(Source: PRNewswire-FirstCall)

GREEN BAY, Wis., May 13 /PRNewswire-FirstCall/ -- At its Annual Meeting of Shareholders held today at the Weidner Center in Green Bay, Wisconsin, Integrys Energy Group, Inc. Executive Chairman Larry L. Weyers told the audience that despite a troubled economy that caused the company to rethink its overall strategies, Integrys has made the necessary changes to position it for future growth in the regulated natural gas and electric utility industry.
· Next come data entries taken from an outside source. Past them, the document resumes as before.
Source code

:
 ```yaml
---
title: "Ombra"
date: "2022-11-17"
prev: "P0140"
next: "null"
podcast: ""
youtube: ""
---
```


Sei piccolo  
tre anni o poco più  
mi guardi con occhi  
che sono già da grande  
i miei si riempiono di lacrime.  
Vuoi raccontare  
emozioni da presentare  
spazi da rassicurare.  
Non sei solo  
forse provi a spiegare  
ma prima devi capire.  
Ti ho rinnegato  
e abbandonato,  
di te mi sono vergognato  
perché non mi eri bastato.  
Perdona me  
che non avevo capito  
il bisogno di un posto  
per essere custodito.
"It's been a tough year - tough for the world economy, tough for the United States economy, tough for U.S. corporations, tough for the U.S. workforce, tough for customers, tough for Integrys, and tough for investors," said Weyers. "We made it through a very difficult experience. We have embraced a strategy change that is leading us to divest or downsize our nonregulated subsidiary, Integrys Energy Services."
Weyers explained the decision by characterizing the issues Integrys faced regarding its Energy Services business unit. "Integrys Energy Services has experienced rapid growth in the past few years and is an attractive business," he said, pointing out that 2008 was the "best year ever in creating value" for the subsidiary. However, the financial requirements to support the unit were hampering Integrys Energy Group, given the current economic reality. "This subsidiary requires substantial credit facilities to support its operating model. The credit can be supplied by a parent company with a large balance sheet or more liquid financial markets."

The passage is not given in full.